When you think of umbrellas, perhaps rain first comes to mind. However, umbrellas also serve an important function in blocking the sun’s harmful UV rays. While relaxing by the lake, an outdoor umbrella provides an extra layer of sunburn prevention. Our previous articles in the sun protection series focused on sunscreen, sunglasses, and UPF clothing. Today, our final piece in the series highlights the importance of UPF umbrellas. We talked with experts to answer common questions that you might have about this underrated, yet highly important product for your lake house.
How Do Umbrellas Block UV Rays?
Like clothing, UPF umbrellas work by providing a physical barrier between your skin and the sun. Their UPF, or ultraviolet protection factor, level depends on the type of fabric and how tightly woven it is. Dr. Aragona from Prescription Doctor comments, “The umbrella can be a normal nylon material, but some UV specific umbrellas are coated with a gum which blocks out even more rays.” While most umbrellas are made from nylon, many high-quality patio umbrellas have acrylic covers. “It’s highly effective at blocking UV-rays, but it’s not widely used,” says Jennifer Walden, operations director at WikiLawn. “If you can’t find acrylic, you can use tightly-woven nylon for something very close.” Another common fabric choice is olefin, commonly used in carpeting and is mildew resistant. Even without a durable, high-quality fabric, a standard umbrella should do the trick. According to Dr. Agarona, the average umbrella can help shade someone from three-quarters of UV light, which is impressive.

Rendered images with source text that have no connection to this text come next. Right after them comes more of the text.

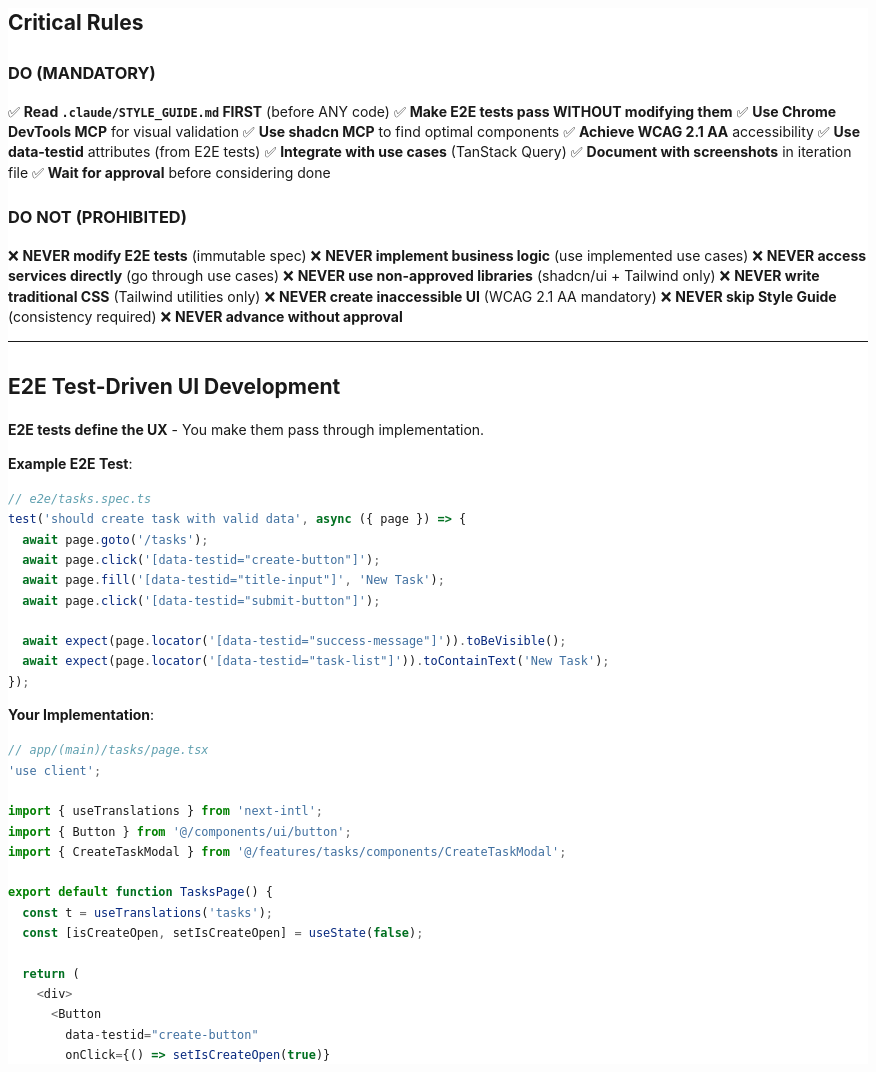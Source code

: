 
## Critical Rules

### DO (MANDATORY)

✅ **Read `.claude/STYLE_GUIDE.md` FIRST** (before ANY code)
✅ **Make E2E tests pass WITHOUT modifying them**
✅ **Use Chrome DevTools MCP** for visual validation
✅ **Use shadcn MCP** to find optimal components
✅ **Achieve WCAG 2.1 AA** accessibility
✅ **Use data-testid** attributes (from E2E tests)
✅ **Integrate with use cases** (TanStack Query)
✅ **Document with screenshots** in iteration file
✅ **Wait for approval** before considering done

### DO NOT (PROHIBITED)

❌ **NEVER modify E2E tests** (immutable spec)
❌ **NEVER implement business logic** (use implemented use cases)
❌ **NEVER access services directly** (go through use cases)
❌ **NEVER use non-approved libraries** (shadcn/ui + Tailwind only)
❌ **NEVER write traditional CSS** (Tailwind utilities only)
❌ **NEVER create inaccessible UI** (WCAG 2.1 AA mandatory)
❌ **NEVER skip Style Guide** (consistency required)
❌ **NEVER advance without approval**

---

## E2E Test-Driven UI Development

**E2E tests define the UX** - You make them pass through implementation.

**Example E2E Test**:

```typescript
// e2e/tasks.spec.ts
test('should create task with valid data', async ({ page }) => {
  await page.goto('/tasks');
  await page.click('[data-testid="create-button"]');
  await page.fill('[data-testid="title-input"]', 'New Task');
  await page.click('[data-testid="submit-button"]');

  await expect(page.locator('[data-testid="success-message"]')).toBeVisible();
  await expect(page.locator('[data-testid="task-list"]')).toContainText('New Task');
});
```

**Your Implementation**:

```typescript
// app/(main)/tasks/page.tsx
'use client';

import { useTranslations } from 'next-intl';
import { Button } from '@/components/ui/button';
import { CreateTaskModal } from '@/features/tasks/components/CreateTaskModal';

export default function TasksPage() {
  const t = useTranslations('tasks');
  const [isCreateOpen, setIsCreateOpen] = useState(false);

  return (
    <div>
      <Button
        data-testid="create-button"
        onClick={() => setIsCreateOpen(true)}
```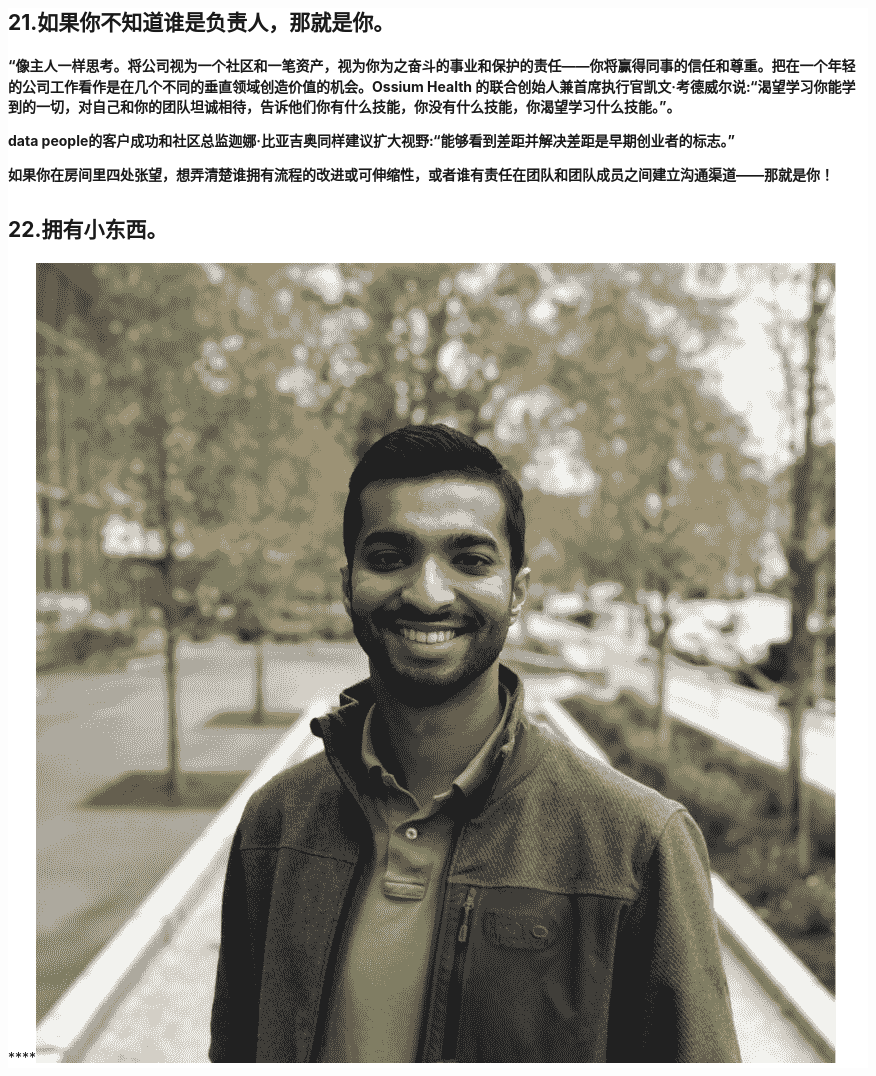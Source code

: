## ****21.如果你不知道谁是负责人，那就是你。****

****“像主人一样思考。将公司视为一个社区和一笔资产，视为你为之奋斗的事业和保护的责任——你将赢得同事的信任和尊重。把在一个年轻的公司工作看作是在几个不同的垂直领域创造价值的机会。Ossium Health 的联合创始人兼首席执行官凯文·考德威尔说:“渴望学习你能学到的一切，对自己和你的团队坦诚相待，告诉他们你有什么技能，你没有什么技能，你渴望学习什么技能。”。****

******data people**的客户成功和社区总监迦娜·比亚吉奥同样建议扩大视野:“能够看到差距并解决差距是早期创业者的标志。”****

****如果你在房间里四处张望，想弄清楚谁拥有流程的改进或可伸缩性，或者谁有责任在团队和团队成员之间建立沟通渠道——那就是你！****

## ****22.拥有小东西。****

****![](img/d45a5e1cf4c5cb8dab6774fb5cad53b3.png)
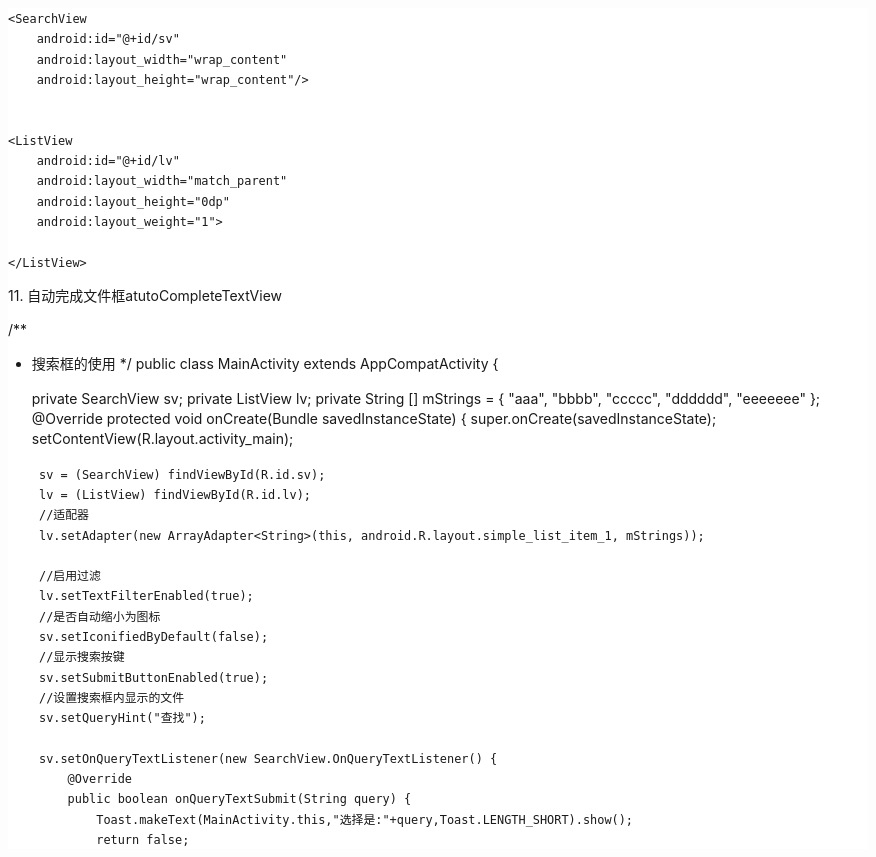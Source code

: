     <SearchView
        android:id="@+id/sv"
        android:layout_width="wrap_content"
        android:layout_height="wrap_content"/>


    <ListView
        android:id="@+id/lv"
        android:layout_width="match_parent"
        android:layout_height="0dp"
        android:layout_weight="1">

    </ListView>
</LinearLayout>
11. 自动完成文件框atutoCompleteTextView
   


/**
 * 搜索框的使用
 */
public class MainActivity extends AppCompatActivity {

    private SearchView sv;
    private ListView lv;
    private String [] mStrings = {
            "aaa",
            "bbbb",
            "ccccc",
            "dddddd",
            "eeeeeee"
    };
    @Override
    protected void onCreate(Bundle savedInstanceState) {
        super.onCreate(savedInstanceState);
        setContentView(R.layout.activity_main);

        sv = (SearchView) findViewById(R.id.sv);
        lv = (ListView) findViewById(R.id.lv);
        //适配器
        lv.setAdapter(new ArrayAdapter<String>(this, android.R.layout.simple_list_item_1, mStrings));

        //启用过滤
        lv.setTextFilterEnabled(true);
        //是否自动缩小为图标
        sv.setIconifiedByDefault(false);
        //显示搜索按键
        sv.setSubmitButtonEnabled(true);
        //设置搜索框内显示的文件
        sv.setQueryHint("查找");

        sv.setOnQueryTextListener(new SearchView.OnQueryTextListener() {
            @Override
            public boolean onQueryTextSubmit(String query) {
                Toast.makeText(MainActivity.this,"选择是:"+query,Toast.LENGTH_SHORT).show();
                return false;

Are Certain Fabric Colors Best?
Have you ever worn a black shirt on a hot day and noticed your temperature rise? Or stepped onto a black pavement and felt that fiery sensation in your feet? The same logic works for UPF umbrellas. Because black fabric absorbs UV rays, a black umbrella will provide more sun protection than a covering of any other color. However, unlike a black shirt, your skin won’t be directly next to the heat source, so you’ll remain cool under the umbrella.
Should I Wear Sunscreen Under an Umbrella?

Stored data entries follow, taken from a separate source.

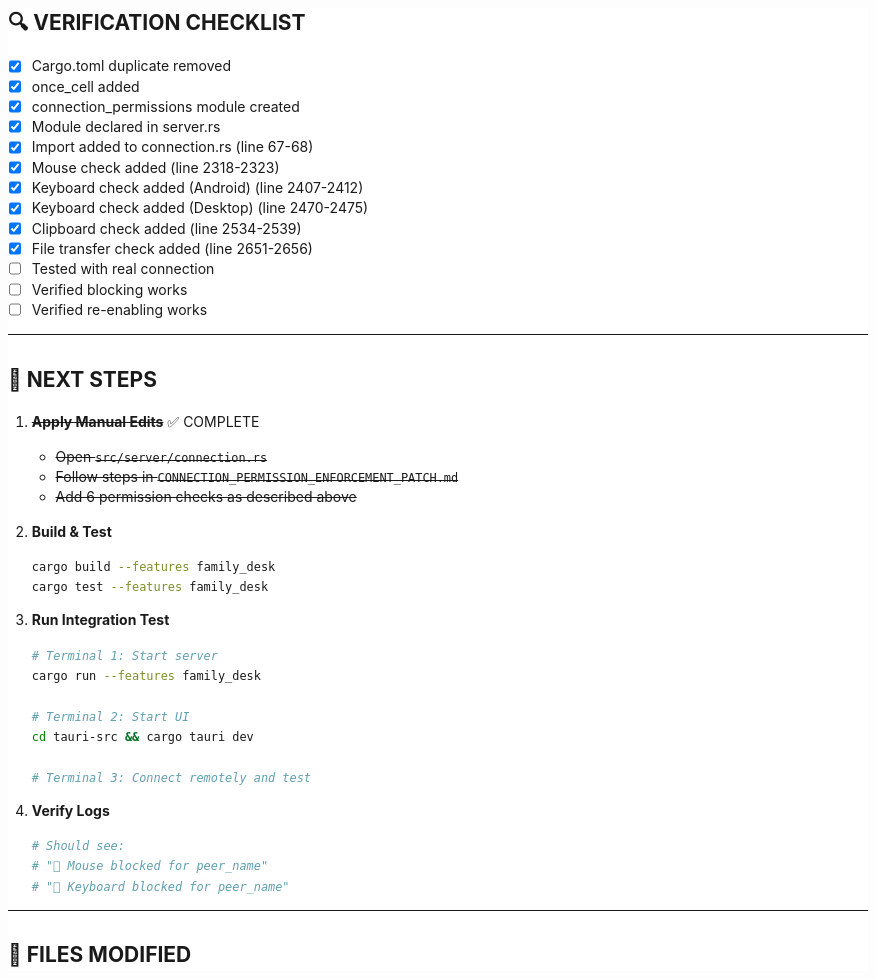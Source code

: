 
## 🔍 VERIFICATION CHECKLIST

- [x] Cargo.toml duplicate removed
- [x] once_cell added
- [x] connection_permissions module created
- [x] Module declared in server.rs
- [x] Import added to connection.rs (line 67-68)
- [x] Mouse check added (line 2318-2323)
- [x] Keyboard check added (Android) (line 2407-2412)
- [x] Keyboard check added (Desktop) (line 2470-2475)
- [x] Clipboard check added (line 2534-2539)
- [x] File transfer check added (line 2651-2656)
- [ ] Tested with real connection
- [ ] Verified blocking works
- [ ] Verified re-enabling works

---

## 🚀 NEXT STEPS

1. ~~**Apply Manual Edits**~~ ✅ COMPLETE
   - ~~Open `src/server/connection.rs`~~
   - ~~Follow steps in `CONNECTION_PERMISSION_ENFORCEMENT_PATCH.md`~~
   - ~~Add 6 permission checks as described above~~

2. **Build & Test**
   ```bash
   cargo build --features family_desk
   cargo test --features family_desk
   ```

3. **Run Integration Test**
   ```bash
   # Terminal 1: Start server
   cargo run --features family_desk

   # Terminal 2: Start UI
   cd tauri-src && cargo tauri dev

   # Terminal 3: Connect remotely and test
   ```

4. **Verify Logs**
   ```bash
   # Should see:
   # "🚫 Mouse blocked for peer_name"
   # "🚫 Keyboard blocked for peer_name"
   ```

---

## 📝 FILES MODIFIED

UPF umbrellas certainly block UV rays, but they aren’t the best-isolated approach. They reduce the amount of UV that directly reaches your skin but don’t protect against scattered UV rays that bounce off other objects. According to one study by Johnson & Johnson, umbrellas are far less protective than a sunscreen with an SPF of 100. The best approach is combining sunscreen and umbrellas for optimal protection. “A lot of people will buy a normal umbrella and think it will completely protect them,” says Dr. Aragona. “Where the umbrella cannot shade, you need to be wearing sunscreen.” One of the reasons for this is because indirect exposure to the sun is damaging. While UPF umbrellas help with direct exposure, you’ll need sunscreen to cover indirect rays.

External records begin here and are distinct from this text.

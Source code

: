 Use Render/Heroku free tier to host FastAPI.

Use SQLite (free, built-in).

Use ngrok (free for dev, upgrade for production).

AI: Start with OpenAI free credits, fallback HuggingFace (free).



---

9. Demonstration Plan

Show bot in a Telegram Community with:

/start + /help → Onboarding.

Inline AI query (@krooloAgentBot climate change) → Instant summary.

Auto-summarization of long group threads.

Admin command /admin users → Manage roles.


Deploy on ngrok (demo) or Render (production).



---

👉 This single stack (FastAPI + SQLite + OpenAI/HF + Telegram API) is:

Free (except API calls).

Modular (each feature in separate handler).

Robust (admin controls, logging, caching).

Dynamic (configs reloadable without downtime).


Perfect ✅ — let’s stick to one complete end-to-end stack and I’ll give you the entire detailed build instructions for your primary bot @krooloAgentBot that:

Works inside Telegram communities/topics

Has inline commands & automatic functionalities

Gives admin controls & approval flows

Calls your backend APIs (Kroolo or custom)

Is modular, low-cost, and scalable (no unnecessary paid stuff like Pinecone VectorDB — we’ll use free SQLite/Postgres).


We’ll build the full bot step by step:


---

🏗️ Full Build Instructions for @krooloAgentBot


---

What Umbrella Brands Are Best For Sun Protection?
While all umbrellas have at least some degree of UPF, certain brands will offer better coverage than others. For instance, Sunbrella is one of the few brands that use acrylic fabrics, which provides excellent protection against UV rays. The Skin Cancer Foundation even recommends some of their products. Sarah Dooley, director of upholstery at Sunbrella, adds, “Our fabrics perform well on all the above (UV protection, fade-proof, and resistance to wear and tear) and are engineered with built-in stain and moisture resistance. They’re breathable, allowing water vapor to pass through without trapping heat.” Similar to Sunbrella, Coolibar’s products are designed for ultimate sun protection. Both their umbrellas and clothing have a UPF factor of 50+, which blocks 98% of UV radiation. Michelle Rivard, PR manager at Coolibar, recommends the Intego Beach Umbrella. “It’s excellent for someone who lives on the lake,” she says, “It’s so easy to stake it in the ground for added shade in the sand or the yard.” Other well-known brands that carry UPF umbrellas include SunTek and Besroy, which you can find on Amazon.